I am testing event-time and watermark in Flink. Below is my code.
object WatermarkTest {
def main(args: Array[String]): Unit = {
val env = StreamExecutionEnvironment.getExecutionEnvironment
env.setStreamTimeCharacteristic(TimeCharacteristic.EventTime)
val properties = new Properties()
properties.setProperty("bootstrap.servers", "127.0.0.1:9092")
properties.setProperty("group.id", "enven-test")
env.getConfig.setAutoWatermarkInterval(1L)
val input = env.addSource(new FlinkKafkaConsumer011[String]("event-time-topic", new SimpleStringSchema(), properties))
val inputMap = input.map(f=> {
val arr = f.split(",")
val code = arr(0)
val time = arr(1).toLong
MyEvent(code, time)
})
val watermark = inputMap.assignTimestampsAndWatermarks(new BoundedOutOfOrdernessGenerator())
val window = watermark
.keyBy(_.code)
.window(TumblingEventTimeWindows.of(Time.seconds(5)))
.apply(new WindowFunctionTest)
window.print()
env.execute()
}
class WindowFunctionTest extends WindowFunction[MyEvent,(String, Int,String,String,String,String),String,TimeWindow]{
override def apply(key: String, window: TimeWindow, input: Iterable[MyEvent], out: Collector[(String, Int,String,String,String,String)]): Unit = {
val list = input.toList.sortBy(_.time)
val format = new SimpleDateFormat("yyyy-MM-dd HH:mm:ss.SSS")
out.collect(key,input.size,format.format(list.head.time),format.format(list.last.time),format.format(window.getStart),format.format(window.getEnd))
}
}
}
And below is the event-time and watermark generator:
class BoundedOutOfOrdernessGenerator extends
AssignerWithPeriodicWatermarks[MyEvent] {
val maxOutOfOrderness = 10000L
var currentMaxTimestamp: Long = _
val format = new SimpleDateFormat("yyyy-MM-dd HH:mm:ss.SSS")

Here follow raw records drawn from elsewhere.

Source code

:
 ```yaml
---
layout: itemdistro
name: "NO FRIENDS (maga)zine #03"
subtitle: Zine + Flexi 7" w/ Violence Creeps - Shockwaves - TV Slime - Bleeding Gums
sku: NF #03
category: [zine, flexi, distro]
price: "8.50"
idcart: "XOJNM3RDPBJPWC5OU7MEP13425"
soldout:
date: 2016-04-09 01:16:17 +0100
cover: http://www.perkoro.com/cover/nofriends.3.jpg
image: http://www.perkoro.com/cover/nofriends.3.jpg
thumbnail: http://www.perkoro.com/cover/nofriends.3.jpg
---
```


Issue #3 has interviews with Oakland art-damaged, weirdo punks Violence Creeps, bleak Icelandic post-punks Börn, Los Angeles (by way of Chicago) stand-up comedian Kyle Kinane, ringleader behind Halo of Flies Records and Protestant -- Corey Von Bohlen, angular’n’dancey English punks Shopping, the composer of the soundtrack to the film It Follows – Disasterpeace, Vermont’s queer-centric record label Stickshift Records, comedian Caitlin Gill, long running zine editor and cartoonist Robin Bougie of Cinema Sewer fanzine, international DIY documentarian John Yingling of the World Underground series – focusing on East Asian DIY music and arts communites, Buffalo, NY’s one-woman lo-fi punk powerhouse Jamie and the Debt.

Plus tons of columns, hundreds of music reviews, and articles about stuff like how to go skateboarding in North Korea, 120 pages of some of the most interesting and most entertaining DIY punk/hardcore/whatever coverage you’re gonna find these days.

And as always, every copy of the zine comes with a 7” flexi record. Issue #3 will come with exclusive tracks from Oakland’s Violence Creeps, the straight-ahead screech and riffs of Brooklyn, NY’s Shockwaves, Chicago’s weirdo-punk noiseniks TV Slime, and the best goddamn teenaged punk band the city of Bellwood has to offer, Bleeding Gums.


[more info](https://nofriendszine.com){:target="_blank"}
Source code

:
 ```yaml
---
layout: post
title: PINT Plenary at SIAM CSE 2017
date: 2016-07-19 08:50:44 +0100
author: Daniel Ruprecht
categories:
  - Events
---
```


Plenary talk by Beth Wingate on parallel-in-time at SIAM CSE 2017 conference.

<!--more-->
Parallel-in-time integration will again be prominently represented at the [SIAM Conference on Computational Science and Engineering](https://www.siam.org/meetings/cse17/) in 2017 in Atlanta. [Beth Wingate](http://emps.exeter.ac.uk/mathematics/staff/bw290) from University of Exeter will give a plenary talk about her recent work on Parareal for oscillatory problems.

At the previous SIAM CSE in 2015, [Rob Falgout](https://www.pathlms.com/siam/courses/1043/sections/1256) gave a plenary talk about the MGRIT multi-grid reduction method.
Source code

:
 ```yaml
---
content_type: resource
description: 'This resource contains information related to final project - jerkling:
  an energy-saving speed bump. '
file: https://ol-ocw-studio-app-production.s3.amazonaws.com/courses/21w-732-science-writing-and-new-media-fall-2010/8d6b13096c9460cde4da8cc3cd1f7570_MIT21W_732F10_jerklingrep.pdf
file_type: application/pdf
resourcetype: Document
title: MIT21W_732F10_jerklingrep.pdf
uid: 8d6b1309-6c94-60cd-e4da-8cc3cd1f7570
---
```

var watermark: Watermark = null
var timestamp: Long = _
override def extractTimestamp(element: MyEvent, previousElementTimestamp: Long): Long = {
timestamp = element.time
currentMaxTimestamp = if (timestamp > currentMaxTimestamp) timestamp else currentMaxTimestamp
println("timestamp:" + element.code +","+ element.time + "|" +format.format(element.time) +", currentMaxTimestamp: "+ currentMaxTimestamp + "|"+ format.format(currentMaxTimestamp) + ", watermark: "+ format.format(watermark.getTimestamp))
timestamp;
}
override def getCurrentWatermark(): Watermark = {
watermark = new Watermark((currentMaxTimestamp - maxOutOfOrderness)/1000*1000);
watermark
}
}
Here is some test data. In my opinion, the first calculation should after watermark: 2016-04-27 19:34:25.000. And the test result shows the calculation triggered after watermark watermark: 2016-04-27 19:34:24.000. Can anybody explain this?
I suggest you print the watermark in getCurrentWatermark, as well as in extractTimestamp. That should clarify what's happening.
The issue is that extractTimestamp is being called to extract the timestamp from the event with a timestamp at 19:34:35 -- the event that will cause the current watermark to advance to 19:34:25, thus triggering the window -- and you are printing the current watermark at this point. At the time the println in extractTimestamp is executed, the watermark hasn't yet been advanced to reflect this new event. But soon after extractTimestamp returns, getCurrentWatermark will be called, and this will advance the current watermark to 19:34:25, which will in turn trigger the window.